• [Instructions for the task]:
When a line below contains the string "암호화된", show that line.

◇ ◇ ◇

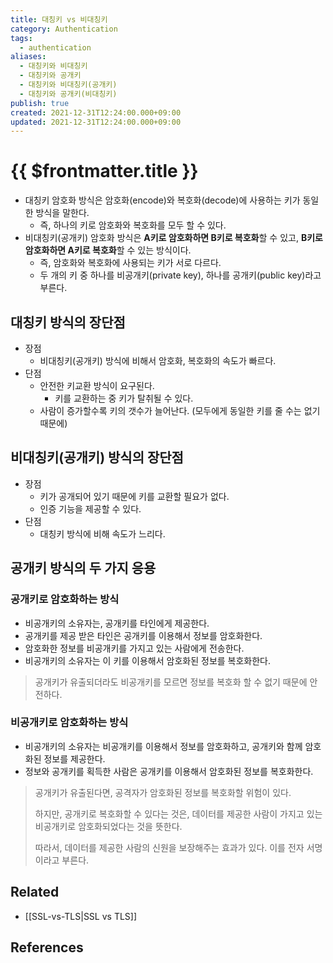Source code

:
 ```yaml
---
title: 대칭키 vs 비대칭키
category: Authentication
tags:
  - authentication
aliases:
  - 대칭키와 비대칭키
  - 대칭키와 공개키
  - 대칭키와 비대칭키(공개키)
  - 대칭키와 공개키(비대칭키)
publish: true
created: 2021-12-31T12:24:00.000+09:00
updated: 2021-12-31T12:24:00.000+09:00
---
```


# {{ $frontmatter.title }}

- 대칭키 암호화 방식은 암호화(encode)와 복호화(decode)에 사용하는 키가 동일한 방식을 말한다.
  - 즉, 하나의 키로 암호화와 복호화를 모두 할 수 있다.
- 비대칭키(공개키) 암호화 방식은 **A키로 암호화하면 B키로 복호화**할 수 있고, **B키로 암호화하면 A키로 복호화**할 수 있는 방식이다.
  - 즉, 암호화와 복호화에 사용되는 키가 서로 다르다.
  - 두 개의 키 중 하나를 비공개키(private key), 하나를 공개키(public key)라고 부른다.

## 대칭키 방식의 장단점

- 장점
  - 비대칭키(공개키) 방식에 비해서 암호화, 복호화의 속도가 빠르다.
- 단점
  - 안전한 키교환 방식이 요구된다.
    - 키를 교환하는 중 키가 탈취될 수 있다.
  - 사람이 증가할수록 키의 갯수가 늘어난다. (모두에게 동일한 키를 줄 수는 없기 때문에)

## 비대칭키(공개키) 방식의 장단점

- 장점
  - 키가 공개되어 있기 때문에 키를 교환할 필요가 없다.
  - 인증 기능을 제공할 수 있다.
- 단점
  - 대칭키 방식에 비해 속도가 느리다.

## 공개키 방식의 두 가지 응용

### 공개키로 암호화하는 방식

- 비공개키의 소유자는, 공개키를 타인에게 제공한다.
- 공개키를 제공 받은 타인은 공개키를 이용해서 정보를 암호화한다.
- 암호화한 정보를 비공개키를 가지고 있는 사람에게 전송한다.
- 비공개키의 소유자는 이 키를 이용해서 암호화된 정보를 복호화한다.

> 공개키가 유출되더라도 비공개키를 모르면 정보를 복호화 할 수 없기 때문에 안전하다.

### 비공개키로 암호화하는 방식

- 비공개키의 소유자는 비공개키를 이용해서 정보를 암호화하고, 공개키와 함께 암호화된 정보를 제공한다.
- 정보와 공개키를 획득한 사람은 공개키를 이용해서 암호화된 정보를 복호화한다.

> 공개키가 유출된다면, 공격자가 암호화된 정보를 복호화할 위험이 있다.
>
> 하지만, 공개키로 복호화할 수 있다는 것은, 데이터를 제공한 사람이 가지고 있는 비공개키로 암호화되었다는 것을 뜻한다.
>
> 따라서, 데이터를 제공한 사람의 신원을 보장해주는 효과가 있다. 이를 전자 서명이라고 부른다.

## Related

- [[SSL-vs-TLS|SSL vs TLS]]

## References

◇ ◇ ◇

• [Answer box]:
- 비공개키의 소유자는 이 키를 이용해서 암호화된 정보를 복호화한다.
- 비공개키의 소유자는 비공개키를 이용해서 정보를 암호화하고, 공개키와 함께 암호화된 정보를 제공한다.
- 정보와 공개키를 획득한 사람은 공개키를 이용해서 암호화된 정보를 복호화한다.
> 공개키가 유출된다면, 공격자가 암호화된 정보를 복호화할 위험이 있다.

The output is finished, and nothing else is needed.